START Material provided

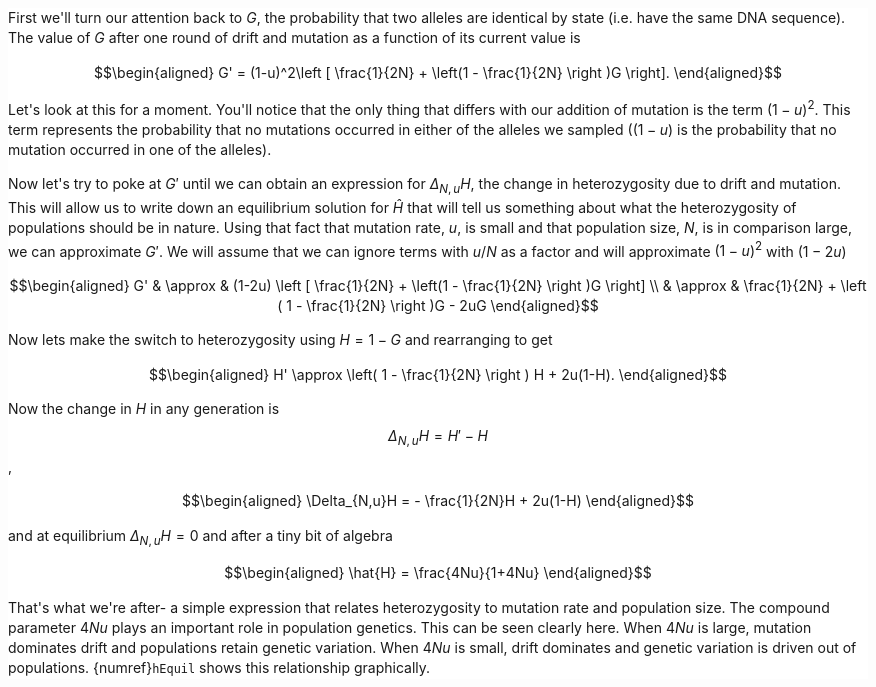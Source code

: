 First we'll turn our attention back to $G$, the probability that two
alleles are identical by state (i.e. have the same DNA sequence). The
value of $G$ after one round of drift and mutation as a function of its
current value is 

$$\begin{aligned}
    G' = (1-u)^2\left [ \frac{1}{2N} + \left(1 - \frac{1}{2N} \right )G \right].
\end{aligned}$$

Let's look at this for a moment. You'll notice that the only thing that
differs with our addition of mutation is the term $(1-u)^2$. This term
represents the probability that no mutations occurred in either of the
alleles we sampled ($(1-u)$ is the probability that no mutation occurred
in one of the alleles).

Now let's try to poke at $G'$ until we can obtain an expression for
$\Delta_{N,u}H$, the change in heterozygosity due to drift and mutation.
This will allow us to write down an equilibrium solution for $\hat{H}$
that will tell us something about what the heterozygosity of populations
should be in nature. Using that fact that mutation rate, $u$, is small
and that population size, $N$, is in comparison large, we can
approximate $G'$. We will assume that we can ignore terms with $u/N$ as
a factor and will approximate $(1-u)^2$ with $(1-2u)$ 

$$\begin{aligned}
G' & \approx & (1-2u) \left [ \frac{1}{2N} + \left(1 - \frac{1}{2N} \right )G \right] \\
& \approx & \frac{1}{2N} + \left ( 1 - \frac{1}{2N} \right )G - 2uG
\end{aligned}$$

Now lets make the switch to heterozygosity using $H = 1-G$ and
rearranging to get 

$$\begin{aligned}
    H' \approx \left( 1 - \frac{1}{2N} \right ) H + 2u(1-H).
\end{aligned}$$

Now the change in $H$ in any generation is $$\Delta_{N,u}H = H' -H$$,

$$\begin{aligned}
    \Delta_{N,u}H = - \frac{1}{2N}H + 2u(1-H)
\end{aligned}$$ 

and at
equilibrium $\Delta_{N,u}H = 0$ and after a tiny bit of algebra

$$\begin{aligned}
    \hat{H} = \frac{4Nu}{1+4Nu}
\end{aligned}$$

That's what we're after-
a simple expression that relates heterozygosity to mutation rate and
population size. The compound parameter $4Nu$ plays an important role in
population genetics. This can be seen clearly here. When $4Nu$ is large,
mutation dominates drift and populations retain genetic variation. When
$4Nu$ is small, drift dominates and genetic variation is driven out of
populations. {numref}`hEquil` shows this relationship graphically.
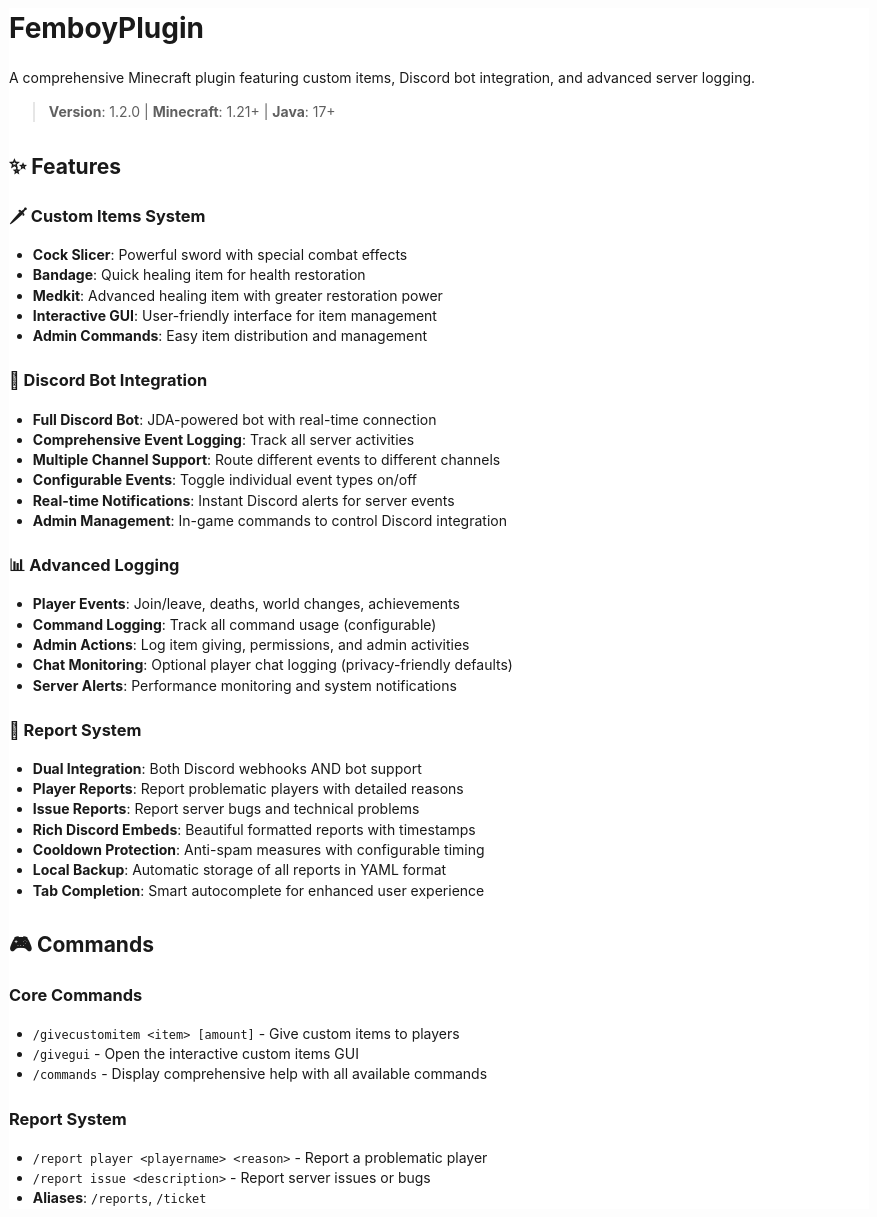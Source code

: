 # FemboyPlugin

A comprehensive Minecraft plugin featuring custom items, Discord bot integration, and advanced server logging.

> **Version**: 1.2.0 | **Minecraft**: 1.21+ | **Java**: 17+

## ✨ Features

### 🗡️ Custom Items System
- **Cock Slicer**: Powerful sword with special combat effects
- **Bandage**: Quick healing item for health restoration  
- **Medkit**: Advanced healing item with greater restoration power
- **Interactive GUI**: User-friendly interface for item management
- **Admin Commands**: Easy item distribution and management

### 🤖 Discord Bot Integration
- **Full Discord Bot**: JDA-powered bot with real-time connection
- **Comprehensive Event Logging**: Track all server activities
- **Multiple Channel Support**: Route different events to different channels
- **Configurable Events**: Toggle individual event types on/off
- **Real-time Notifications**: Instant Discord alerts for server events
- **Admin Management**: In-game commands to control Discord integration

### 📊 Advanced Logging
- **Player Events**: Join/leave, deaths, world changes, achievements
- **Command Logging**: Track all command usage (configurable)
- **Admin Actions**: Log item giving, permissions, and admin activities
- **Chat Monitoring**: Optional player chat logging (privacy-friendly defaults)
- **Server Alerts**: Performance monitoring and system notifications

### 📝 Report System
- **Dual Integration**: Both Discord webhooks AND bot support
- **Player Reports**: Report problematic players with detailed reasons
- **Issue Reports**: Report server bugs and technical problems
- **Rich Discord Embeds**: Beautiful formatted reports with timestamps
- **Cooldown Protection**: Anti-spam measures with configurable timing
- **Local Backup**: Automatic storage of all reports in YAML format
- **Tab Completion**: Smart autocomplete for enhanced user experience

## 🎮 Commands

### Core Commands
- `/givecustomitem <item> [amount]` - Give custom items to players
- `/givegui` - Open the interactive custom items GUI
- `/commands` - Display comprehensive help with all available commands

### Report System
- `/report player <playername> <reason>` - Report a problematic player
- `/report issue <description>` - Report server issues or bugs
- **Aliases**: `/reports`, `/ticket`
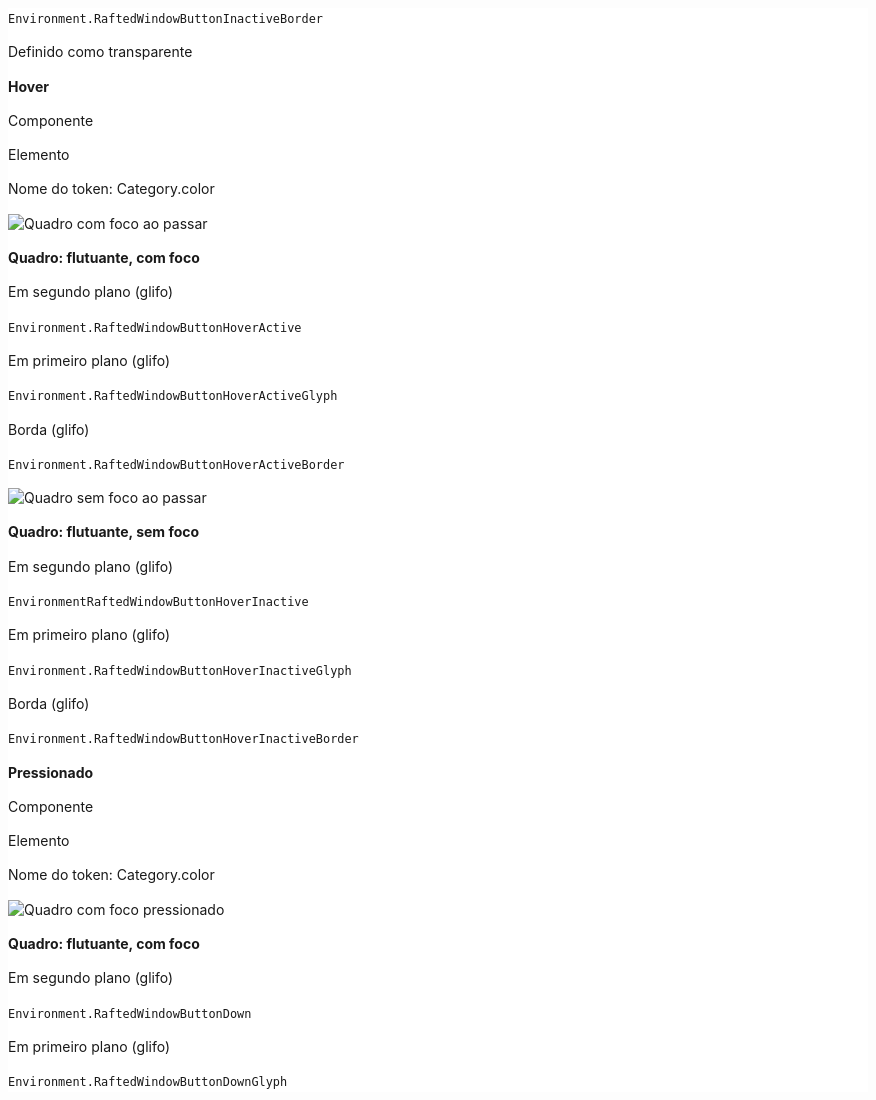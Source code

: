  `Environment.RaftedWindowButtonInactiveBorder`

 Definido como transparente

 **Hover**

 Componente

 Elemento

 Nome do token: Category.color

 ![Quadro com foco ao passar](../../extensibility/ux-guidelines/media/0303-069-framefocusedhover.png "0303 069_FrameFocusedHover")

 **Quadro: flutuante, com foco**

 Em segundo plano (glifo)

 `Environment.RaftedWindowButtonHoverActive`

 Em primeiro plano (glifo)

 `Environment.RaftedWindowButtonHoverActiveGlyph`

 Borda (glifo)

 `Environment.RaftedWindowButtonHoverActiveBorder`

 ![Quadro sem foco ao passar](../../extensibility/ux-guidelines/media/0303-070-frameunfocusedhover.png "0303 070_FrameUnfocusedHover")

 **Quadro: flutuante, sem foco**

 Em segundo plano (glifo)

 `EnvironmentRaftedWindowButtonHoverInactive`

 Em primeiro plano (glifo)

 `Environment.RaftedWindowButtonHoverInactiveGlyph`

 Borda (glifo)

 `Environment.RaftedWindowButtonHoverInactiveBorder`

 **Pressionado**

 Componente

 Elemento

 Nome do token: Category.color

 ![Quadro com foco pressionado](../../extensibility/ux-guidelines/media/0303-071-framefocusedpressed.png "0303 071_FrameFocusedPressed")

 **Quadro: flutuante, com foco**

 Em segundo plano (glifo)

 `Environment.RaftedWindowButtonDown`

 Em primeiro plano (glifo)

 `Environment.RaftedWindowButtonDownGlyph`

END Material provided

**Exercise details**: Across the material, report every line that has the word "rate".

**Solution to the problem**:
should be in nature. Using that fact that mutation rate, $u$, is small
a simple expression that relates heterozygosity to mutation rate and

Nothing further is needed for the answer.